Divestopedia explains Unicorn
Recruiting by businesses has become more and more difficult because, while the market is teeming with candidates, managers are demanding unicorns, or candidates with qualifications that go much beyond the scope and scale of the job.
Small and medium enterprises cannot afford to have a large number of full-time employees to handle the various specialist roles required in a firm. The firms, therefore, employ a single resource with some strong points, hoping that the individual will be able to address the most pressing needs. This often leads to disappointment with unfulfilled expectations. The unrealistic expectations are often put together based on a wishlist from various heads of the firm and are often mutually exclusive traits that are unlikely to be found in a single person. For example, an accountant who speaks five languages at the lowest pay scale in your specific time frame is as rare as a unicorn. The firms can instead take recourse to fully in-source, fully outsource, or use a hybrid approach.

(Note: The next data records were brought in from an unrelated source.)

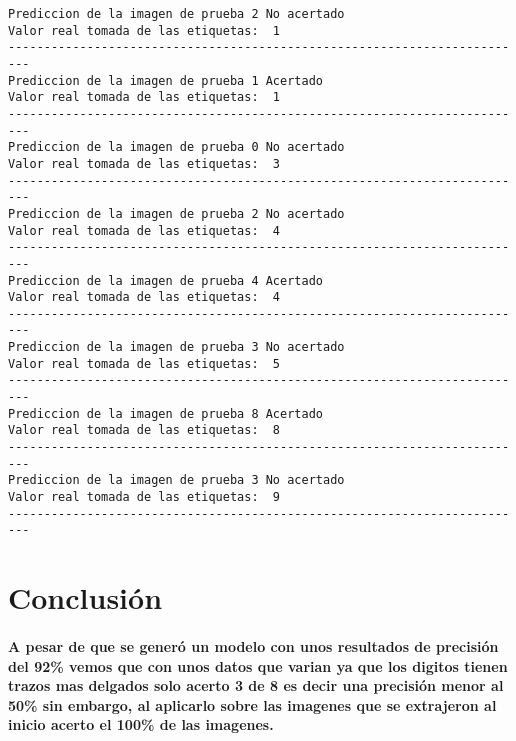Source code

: \documentclass[11pt]{article}
\begin{document}
    \begin{Verbatim}[commandchars=\\\{\}]
Prediccion de la imagen de prueba 2 No acertado
Valor real tomada de las etiquetas:  1
-------------------------------------------------------------------------
Prediccion de la imagen de prueba 1 Acertado
Valor real tomada de las etiquetas:  1
-------------------------------------------------------------------------
Prediccion de la imagen de prueba 0 No acertado
Valor real tomada de las etiquetas:  3
-------------------------------------------------------------------------
Prediccion de la imagen de prueba 2 No acertado
Valor real tomada de las etiquetas:  4
-------------------------------------------------------------------------
Prediccion de la imagen de prueba 4 Acertado
Valor real tomada de las etiquetas:  4
-------------------------------------------------------------------------
Prediccion de la imagen de prueba 3 No acertado
Valor real tomada de las etiquetas:  5
-------------------------------------------------------------------------
Prediccion de la imagen de prueba 8 Acertado
Valor real tomada de las etiquetas:  8
-------------------------------------------------------------------------
Prediccion de la imagen de prueba 3 No acertado
Valor real tomada de las etiquetas:  9
-------------------------------------------------------------------------
    \end{Verbatim}

    \section{Conclusión}\label{conclusiuxf3n}

    \paragraph{A pesar de que se generó un modelo con unos resultados de
precisión del 92\% vemos que con unos datos que varian ya que los
digitos tienen trazos mas delgados solo acerto 3 de 8 es decir una
precisión menor al 50\% sin embargo, al aplicarlo sobre las imagenes que
se extrajeron al inicio acerto el 100\% de las
imagenes.}\label{a-pesar-de-que-se-generuxf3-un-modelo-con-unos-resultados-de-precisiuxf3n-del-92-vemos-que-con-unos-datos-que-varian-ya-que-los-digitos-tienen-trazos-mas-delgados-solo-acerto-3-de-8-es-decir-una-precisiuxf3n-menor-al-50-sin-embargo-al-aplicarlo-sobre-las-imagenes-que-se-extrajeron-al-inicio-acerto-el-100-de-las-imagenes.}
\end{document}
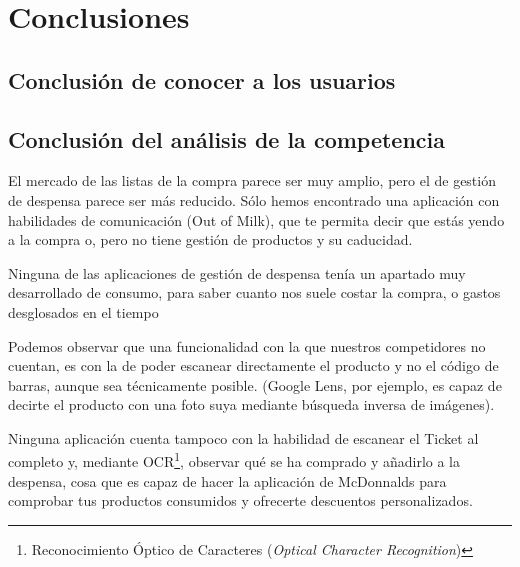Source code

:\chapter{Conclusiones}
\section{Conclusión de conocer a los usuarios}
\section{Conclusión del análisis de la competencia}

El mercado de las listas de la compra parece ser muy amplio, pero el de gestión de despensa parece ser más reducido. Sólo hemos encontrado una aplicación con habilidades de comunicación (Out of Milk), que te permita decir que estás yendo a la compra o, pero no tiene gestión de productos y su caducidad.

Ninguna de las aplicaciones de gestión de despensa tenía un apartado muy desarrollado de consumo, para saber cuanto nos suele costar la compra, o gastos desglosados en el tiempo

Podemos observar que una funcionalidad con la que nuestros competidores no cuentan, es con la de poder escanear directamente el producto y no el código de barras, aunque sea técnicamente posible. (Google Lens, por ejemplo, es capaz de decirte el producto con una foto suya mediante búsqueda inversa de imágenes).

Ninguna aplicación cuenta tampoco con la habilidad de escanear el Ticket al completo y, mediante OCR\footnote{Reconocimiento Óptico de Caracteres (\textit{Optical Character Recognition})}, observar qué se ha comprado y añadirlo a la despensa, cosa que es capaz de hacer la aplicación de McDonnalds para comprobar tus productos consumidos y ofrecerte descuentos personalizados.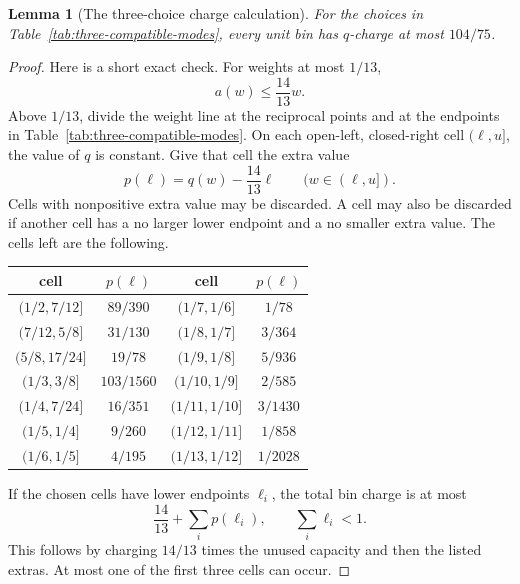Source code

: \documentclass[11pt]{article}
\newtheorem{lemma}[theorem]{Lemma}
\theoremstyle{definition}\newtheorem{algorithm}{Algorithm}[section]
\numberwithin{equation}{section}
\theoremstyle{remark}\newtheorem*{remark}{Remark}
\begin{document}
\begin{lemma}[The three-choice charge calculation]
\label{lem:three-mode-charge}
For the choices in Table~\ref{tab:three-compatible-modes}, every unit
bin has $q$-charge at most $104/75$.
\end{lemma}
\begin{proof}
Here is a short exact check.  For weights at most $1/13$,
\[
 a(w)\le\frac{14}{13}w.
\]
Above $1/13$, divide the weight line at the reciprocal points and at
the endpoints in Table~\ref{tab:three-compatible-modes}.  On each open-left,
closed-right cell $(\ell,u]$, the value of $q$ is constant.  Give that
cell the extra value
\[
 p(\ell)=q(w)-\frac{14}{13}\ell
 \qquad(w\in(\ell,u]).
\]
Cells with nonpositive extra value may be discarded.  A cell may also be
discarded if another cell has a no larger lower endpoint and a no smaller
extra value.  The cells left are the following.

\begin{center}
\small
\begin{tabular}{c|c@{\qquad}c|c}
cell & $p(\ell)$ & cell & $p(\ell)$\\ \hline
$(1/2,7/12]$&$89/390$&$(1/7,1/6]$&$1/78$\\
$(7/12,5/8]$&$31/130$&$(1/8,1/7]$&$3/364$\\
$(5/8,17/24]$&$19/78$&$(1/9,1/8]$&$5/936$\\
$(1/3,3/8]$&$103/1560$&$(1/10,1/9]$&$2/585$\\
$(1/4,7/24]$&$16/351$&$(1/11,1/10]$&$3/1430$\\
$(1/5,1/4]$&$9/260$&$(1/12,1/11]$&$1/858$\\
$(1/6,1/5]$&$4/195$&$(1/13,1/12]$&$1/2028$
\end{tabular}
\end{center}

If the chosen cells have lower endpoints $\ell_i$, the total bin charge
is at most
\[
 \frac{14}{13}+\sum_i p(\ell_i),
 \qquad \sum_i\ell_i<1.                         \tag{*}
\]
This follows by charging $14/13$ times the unused capacity and then the
listed extras.  At most one of the first three cells can occur.


\end{proof}
\end{document}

In terms of finance, some heads of small enterprises are aware of the cost of mismanaging finances. Even so, they put off looking for help because they believe that finding someone who is smart and savvy and worth the cost of their advisory fees is equivalent to finding a mythical creature like a unicorn. However, there are some who unrealistically believe that one person will be able to take on all the roles and be a banker, a financial planner, an insurance agent, etc.